3. Definition of Read Path Optimization¶
3.1 Conceptual Definition¶
A read-path optimization is any change that:
Reduces the cost of determining which committed version is visible to a snapshot, without changing the result.
All optimizations are: - Read-only - Snapshot-scoped - Deterministic - Discardable
3.2 Explicit Non-Definition (What This Is NOT)¶
Read Path Optimization does NOT allow:
- Skipping MVCC visibility checks
- Pre-committing visibility
- Read-your-own-writes shortcuts
- Cross-snapshot caching
- Adaptive or speculative behavior
- Time-based cache expiry
If visibility is inferred instead of proven, the optimization is invalid.
4. Allowed Optimization Classes¶
Only the following read optimizations are permitted.

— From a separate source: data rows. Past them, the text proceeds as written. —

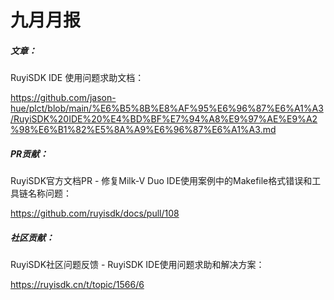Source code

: # 九月月报

##### 文章：

RuyiSDK IDE 使用问题求助文档：

https://github.com/jason-hue/plct/blob/main/%E6%B5%8B%E8%AF%95%E6%96%87%E6%A1%A3/RuyiSDK%20IDE%20%E4%BD%BF%E7%94%A8%E9%97%AE%E9%A2%98%E6%B1%82%E5%8A%A9%E6%96%87%E6%A1%A3.md

##### PR贡献：

RuyiSDK官方文档PR - 修复Milk-V Duo IDE使用案例中的Makefile格式错误和工具链名称问题：

https://github.com/ruyisdk/docs/pull/108

##### 社区贡献：

RuyiSDK社区问题反馈 - RuyiSDK IDE使用问题求助和解决方案：

https://ruyisdk.cn/t/topic/1566/6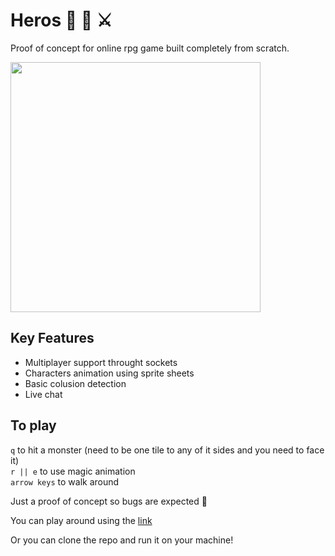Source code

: # Heros 🔮 🧝 ⚔️

Proof of concept for online rpg game built completely from scratch. 

<img width="400" height="400" src="./public/images/DEMO.gif">

## Key Features
* Multiplayer support throught sockets
* Characters animation using sprite sheets
* Basic colusion detection
* Live chat
  
## To play

`q` to hit a monster (need to be one tile to any of it sides and you need to face it)
<br/>
`r || e` to use magic animation
<br/>
`arrow keys` to walk around

Just a proof of concept so bugs are expected 🤩

You can play around using the [link](https://herosworld.herokuapp.com/)

Or you can clone the repo and run it on your machine!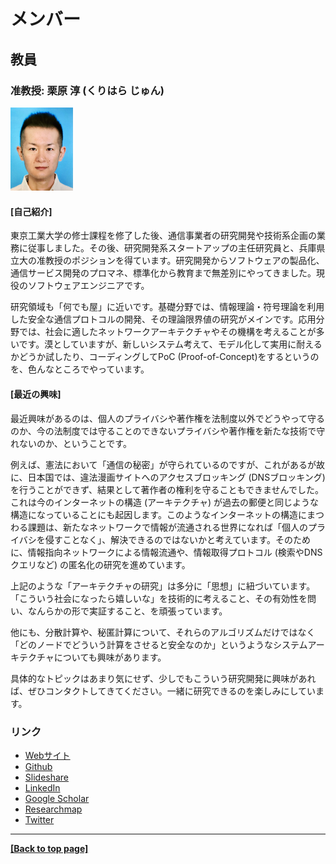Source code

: # メンバー

## 教員

### 准教授: 栗原 淳 (くりはら じゅん)

<img src="../assets/icon_junkurihara.jpg" width="100" text="Jun Kurihara 2020">

#### [自己紹介]

東京工業大学の修士課程を修了した後、通信事業者の研究開発や技術系企画の業務に従事しました。その後、研究開発系スタートアップの主任研究員と、兵庫県立大の准教授のポジションを得ています。研究開発からソフトウェアの製品化、通信サービス開発のプロマネ、標準化から教育まで無差別にやってきました。現役のソフトウェアエンジニアです。

研究領域も「何でも屋」に近いです。基礎分野では、情報理論・符号理論を利用した安全な通信プロトコルの開発、その理論限界値の研究がメインです。応用分野では、社会に適したネットワークアーキテクチャやその機構を考えることが多いです。漠としていますが、新しいシステム考えて、モデル化して実用に耐えるかどうか試したり、コーディングしてPoC (Proof-of-Concept)をするというのを、色んなところでやっています。

#### [最近の興味]

最近興味があるのは、個人のプライバシや著作権を法制度以外でどうやって守るのか、今の法制度では守ることのできないプライバシや著作権を新たな技術で守れないのか、ということです。

例えば、憲法において「通信の秘密」が守られているのですが、これがあるが故に、日本国では、違法漫画サイトへのアクセスブロッキング (DNSブロッキング) を行うことができず、結果として著作者の権利を守ることもできませんでした。これは今のインターネットの構造 (アーキテクチャ) が過去の郵便と同じような構造になっていることにも起因します。このようなインターネットの構造にまつわる課題は、新たなネットワークで情報が流通される世界になれば「個人のプライバシを侵すことなく」、解決できるのではないかと考えています。そのために、情報指向ネットワークによる情報流通や、情報取得プロトコル (検索やDNSクエリなど) の匿名化の研究を進めています。

上記のような「アーキテクチャの研究」は多分に「思想」に紐づいています。「こういう社会になったら嬉しいな」を技術的に考えること、その有効性を問い、なんらかの形で実証すること、を頑張っています。

他にも、分散計算や、秘匿計算について、それらのアルゴリズムだけではなく「どのノードでどういう計算をさせると安全なのか」というようなシステムアーキテクチャについても興味があります。

具体的なトピックはあまり気にせず、少しでもこういう研究開発に興味があれば、ぜひコンタクトしてきてください。一緒に研究できるのを楽しみにしています。

### リンク

- [Webサイト](https://junkurihara.github.io)
- [Github](https://github.com/junkurihara)
- [Slideshare](https://www.slideshare.net/JunKurihara2)
- [LinkedIn](https://www.linkedin.com/in/junkurihara/)
- [Google Scholar](https://scholar.google.co.jp/citations?user=e0XuwAoAAAAJ&hl=ja)
- [Researchmap](https://researchmap.jp/junkurihara)
- [Twitter](https://twitter.com/secarchlab)

---

 **[[Back to top page]](../index.md)**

4.1 Snapshot-Local Visibility Caching¶
Description¶
Within a single snapshot, cache the result of:
- Version-chain traversal
- Visibility decision
Keyed by: - Document identifier - Snapshot CommitId
Rules¶
- Cache is valid ONLY for one snapshot
- Cache MUST be discarded when snapshot ends
- Cache entries are immutable
Proof Obligation¶
- Cached result equals traversal result
- No snapshot mutation occurs
- No cross-snapshot leakage
4.2 Deterministic Short-Circuit Traversal¶
Description¶
If version chains are ordered by CommitId:
- Stop traversal once first visible version is found
(This matches baseline semantics but avoids unnecessary work.)
Rules¶
- Order MUST be explicit
- Visibility MUST be checked
- No speculative skipping
Proof Obligation¶
- Later versions cannot be visible
- Earlier versions are superseded
4.3 Zero-Copy Read Materialization¶
Description¶
Avoid copying document data when:
- Data is immutable
- Lifetime exceeds read duration
- Snapshot guarantees immutability
Rules¶
- No mutable aliasing
- No shared ownership beyond snapshot
- Memory safety must be explicit
Proof Obligation¶
- Data cannot change
- Snapshot lifetime bounds usage
4.4 Index-Assisted Visibility Filtering (Read-Only)¶
Description¶
Use existing in-memory indexes to:
- Narrow candidate version sets
- Without skipping visibility checks
Rules¶
- Indexes are advisory only
- Visibility check is mandatory
- Index absence must not affect correctness
5. Forbidden Read Optimizations¶
The following are explicitly forbidden:
- Skipping visibility checks
- Caching across snapshots
- Global read caches
- Heuristic pruning
- Time-based invalidation
- Read-write coupling
- Replica-only visibility shortcuts
- Opportunistic consistency
If correctness depends on cache freshness, the optimization is invalid.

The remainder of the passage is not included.